Records supplied
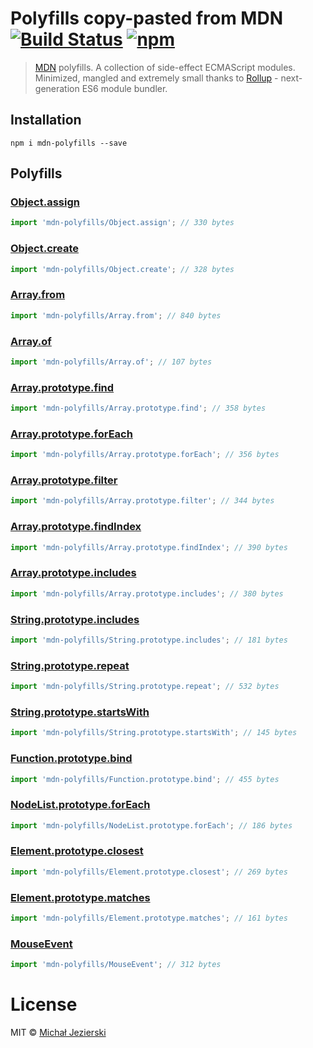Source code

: # Polyfills copy-pasted from MDN [![Build Status](https://travis-ci.org/msn0/mdn-polyfills.svg?branch=master)](http://travis-ci.org/msn0/mdn-polyfills) [![npm](https://img.shields.io/npm/dt/mdn-polyfills.svg)]()

> [MDN](https://developer.mozilla.org) polyfills. A collection of side-effect ECMAScript modules. Minimized, mangled and extremely small thanks to [Rollup](https://rollupjs.org) - next-generation ES6 module bundler.

## Installation

```
npm i mdn-polyfills --save
```

## Polyfills

### [Object.assign](https://developer.mozilla.org/en/docs/Web/JavaScript/Reference/Global_Objects/Object/assign#Polyfill)

```js
import 'mdn-polyfills/Object.assign'; // 330 bytes
```

### [Object.create](https://developer.mozilla.org/en-US/docs/Web/JavaScript/Reference/Global_Objects/Object/create#Polyfill)

```js
import 'mdn-polyfills/Object.create'; // 328 bytes
```

### [Array.from](https://developer.mozilla.org/en/docs/Web/JavaScript/Reference/Global_Objects/Array/from?v=control#Polyfill)

```js
import 'mdn-polyfills/Array.from'; // 840 bytes
```

### [Array.of](https://developer.mozilla.org/en-US/docs/Web/JavaScript/Reference/Global_Objects/Array/of#Polyfill)

```js
import 'mdn-polyfills/Array.of'; // 107 bytes
```

### [Array.prototype.find](https://developer.mozilla.org/en/docs/Web/JavaScript/Reference/Global_Objects/Array/find?v=control#Polyfill)

```js
import 'mdn-polyfills/Array.prototype.find'; // 358 bytes
```


### [Array.prototype.forEach](https://developer.mozilla.org/en/docs/Web/JavaScript/Reference/Global_Objects/Array/forEach?v=control#Polyfill)

```js
import 'mdn-polyfills/Array.prototype.forEach'; // 356 bytes
```

### [Array.prototype.filter](https://developer.mozilla.org/en/docs/Web/JavaScript/Reference/Global_Objects/Array/filter?v=control#Polyfill)

```js
import 'mdn-polyfills/Array.prototype.filter'; // 344 bytes
```

### [Array.prototype.findIndex](https://developer.mozilla.org/en-US/docs/Web/JavaScript/Reference/Global_Objects/Array/findIndex?v=control#Polyfill)

```js
import 'mdn-polyfills/Array.prototype.findIndex'; // 390 bytes
```

### [Array.prototype.includes](https://developer.mozilla.org/en/docs/Web/JavaScript/Reference/Global_Objects/Array/includes?v=control#Polyfill)

```js
import 'mdn-polyfills/Array.prototype.includes'; // 380 bytes
```

### [String.prototype.includes](https://developer.mozilla.org/en/docs/Web/JavaScript/Reference/Global_Objects/String/includes#Polyfill)

```js
import 'mdn-polyfills/String.prototype.includes'; // 181 bytes
```

### [String.prototype.repeat](https://developer.mozilla.org/en-US/docs/Web/JavaScript/Reference/Global_Objects/String/repeat#Polyfill)

```js
import 'mdn-polyfills/String.prototype.repeat'; // 532 bytes
```

### [String.prototype.startsWith](https://developer.mozilla.org/en/docs/Web/JavaScript/Reference/Global_Objects/String/startsWith#Polyfill)

```js
import 'mdn-polyfills/String.prototype.startsWith'; // 145 bytes
```

### [Function.prototype.bind](https://developer.mozilla.org/en/docs/Web/JavaScript/Reference/Global_objects/Function/bind#Polyfill)

```js
import 'mdn-polyfills/Function.prototype.bind'; // 455 bytes
```

### [NodeList.prototype.forEach](https://developer.mozilla.org/en-US/docs/Web/API/NodeList/forEach#Polyfill)

```js
import 'mdn-polyfills/NodeList.prototype.forEach'; // 186 bytes
```

### [Element.prototype.closest](https://developer.mozilla.org/en-US/docs/Web/API/Element/closest#Polyfill)

```js
import 'mdn-polyfills/Element.prototype.closest'; // 269 bytes
```

### [Element.prototype.matches](https://developer.mozilla.org/en-US/docs/Web/API/Element/matches#Polyfill)

```js
import 'mdn-polyfills/Element.prototype.matches'; // 161 bytes
```

### [MouseEvent](https://developer.mozilla.org/en-US/docs/Web/API/MouseEvent/MouseEvent#Polyfill)

```js
import 'mdn-polyfills/MouseEvent'; // 312 bytes
```

# License

MIT © [Michał Jezierski](https://github.com/msn0)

Task requirements
An answer is complete only when it holds every line above containing the string "findIndex".

Task solution
### [Array.prototype.findIndex](https://developer.mozilla.org/en-US/docs/Web/JavaScript/Reference/Global_Objects/Array/findIndex?v=control#Polyfill)
import 'mdn-polyfills/Array.prototype.findIndex'; // 390 bytes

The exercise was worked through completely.